It’s notable that one of the two partners in ABG is David Simon, CEO of the Simon Property Group, which is the largest mall owner in the U.S. Many of the retail brands purchased by ABG are tenants of Simon’s company. By purchasing these companies, the Simon Group is able to work out rent concessions to keep their businesses alive and the malls they are inviable.
So is ABG a vulture or a savior? Perhaps a little bit of both, but survival of the brands they own is certainly in their best interest.
It should be the owner’s prerogative to do what they want with a brand. Sports Illustrated has already been weakened by the overall struggles of the printed magazine industry. Gaining value from the brand in other markets is arguably quite shrewd, even if it seems odd or opportunistic. (And, honestly, no one is going to get rich from Limited Edition Recovery Cream no matter what brand is on it.) Brooks Brothers was already on the ropes when ABG bought it out of bankruptcy.
ABG is not the only company with a business strategy of buying distressed brands and reestablishing their value in the marketplace. Dormitus Brands owns the rights to Cingular Wireless, Underalls, Brim, Slice, AIWA and Coleco, among others. They have even reimagined the old Bud Light mascot, Spuds MacKenzie, as a dog food product line that donates a portion of its profits to pet rescue programs. While ABG mostly buys active brands that are in trouble, Dormitus specializes in bringing dormant brands back to life. It claims to be close to re-launching Underalls in the women’s hosiery marketplace.

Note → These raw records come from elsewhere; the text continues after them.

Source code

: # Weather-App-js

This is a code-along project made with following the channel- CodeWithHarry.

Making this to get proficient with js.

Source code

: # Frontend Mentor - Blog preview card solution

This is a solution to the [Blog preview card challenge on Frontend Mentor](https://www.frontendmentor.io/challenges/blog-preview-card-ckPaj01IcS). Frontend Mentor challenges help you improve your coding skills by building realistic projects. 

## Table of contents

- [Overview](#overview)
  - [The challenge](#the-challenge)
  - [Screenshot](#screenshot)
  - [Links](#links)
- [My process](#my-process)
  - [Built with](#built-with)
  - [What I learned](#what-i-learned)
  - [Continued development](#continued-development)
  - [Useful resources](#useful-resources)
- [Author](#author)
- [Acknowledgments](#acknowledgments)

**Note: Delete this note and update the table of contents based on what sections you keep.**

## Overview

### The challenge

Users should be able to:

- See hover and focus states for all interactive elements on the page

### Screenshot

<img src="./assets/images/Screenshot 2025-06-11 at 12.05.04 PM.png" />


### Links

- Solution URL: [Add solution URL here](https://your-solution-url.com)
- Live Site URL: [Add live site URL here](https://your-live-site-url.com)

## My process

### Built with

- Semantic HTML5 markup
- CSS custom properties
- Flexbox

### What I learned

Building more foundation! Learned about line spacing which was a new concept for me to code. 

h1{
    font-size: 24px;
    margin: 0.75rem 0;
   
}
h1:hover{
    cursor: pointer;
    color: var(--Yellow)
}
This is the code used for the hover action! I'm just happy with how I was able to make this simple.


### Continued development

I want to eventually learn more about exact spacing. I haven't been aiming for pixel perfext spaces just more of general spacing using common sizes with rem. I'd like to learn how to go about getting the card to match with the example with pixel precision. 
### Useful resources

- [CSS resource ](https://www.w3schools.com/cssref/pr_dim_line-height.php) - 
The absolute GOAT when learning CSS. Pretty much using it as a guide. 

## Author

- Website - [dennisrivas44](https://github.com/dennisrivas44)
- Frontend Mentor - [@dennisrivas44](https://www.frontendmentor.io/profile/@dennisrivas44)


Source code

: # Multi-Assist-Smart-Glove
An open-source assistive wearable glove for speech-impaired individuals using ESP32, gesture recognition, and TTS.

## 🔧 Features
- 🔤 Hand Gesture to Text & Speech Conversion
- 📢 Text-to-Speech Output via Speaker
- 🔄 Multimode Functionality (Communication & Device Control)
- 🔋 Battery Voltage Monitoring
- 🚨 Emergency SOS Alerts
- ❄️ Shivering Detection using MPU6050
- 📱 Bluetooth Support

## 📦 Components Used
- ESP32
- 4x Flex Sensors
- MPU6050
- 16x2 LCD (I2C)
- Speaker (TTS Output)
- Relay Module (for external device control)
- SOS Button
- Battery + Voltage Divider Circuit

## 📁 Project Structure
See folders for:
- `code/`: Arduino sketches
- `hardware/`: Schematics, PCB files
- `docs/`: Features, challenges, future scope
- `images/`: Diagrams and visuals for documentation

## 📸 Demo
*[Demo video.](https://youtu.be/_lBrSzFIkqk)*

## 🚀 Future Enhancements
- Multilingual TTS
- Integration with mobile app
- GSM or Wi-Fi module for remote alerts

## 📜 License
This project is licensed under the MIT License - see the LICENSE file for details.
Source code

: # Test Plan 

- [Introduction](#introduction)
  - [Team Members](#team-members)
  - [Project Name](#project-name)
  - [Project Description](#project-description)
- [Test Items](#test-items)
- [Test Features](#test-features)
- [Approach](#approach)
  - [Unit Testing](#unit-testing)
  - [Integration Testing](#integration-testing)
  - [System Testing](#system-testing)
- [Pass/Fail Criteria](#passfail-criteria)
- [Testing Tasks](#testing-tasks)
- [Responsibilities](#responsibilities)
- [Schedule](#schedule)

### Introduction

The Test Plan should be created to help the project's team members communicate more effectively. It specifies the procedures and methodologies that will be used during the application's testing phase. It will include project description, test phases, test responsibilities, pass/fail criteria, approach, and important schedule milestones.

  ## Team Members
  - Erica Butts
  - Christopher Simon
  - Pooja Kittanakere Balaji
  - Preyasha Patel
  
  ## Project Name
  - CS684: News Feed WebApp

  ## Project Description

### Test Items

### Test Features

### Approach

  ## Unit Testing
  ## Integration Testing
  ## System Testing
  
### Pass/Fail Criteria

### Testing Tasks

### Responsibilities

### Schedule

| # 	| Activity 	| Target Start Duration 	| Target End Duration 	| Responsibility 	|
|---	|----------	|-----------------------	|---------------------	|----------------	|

If Rolex suddenly licensed its brand for a line of rollerblades (get it?) they would be generating a short-term gain that would likely damage its equity as a luxury brand over time. But companies like ABG and Dormitus have a vested interest in growing the value of their brand portfolios, even if one-off licensing agreements seem like a stretch. Certainly, most of these salvaged brands haven’t made it back to their previous heights of glory. But they do serve as proof that even a bankrupt company can retain equity in its brand and bring value to its owners.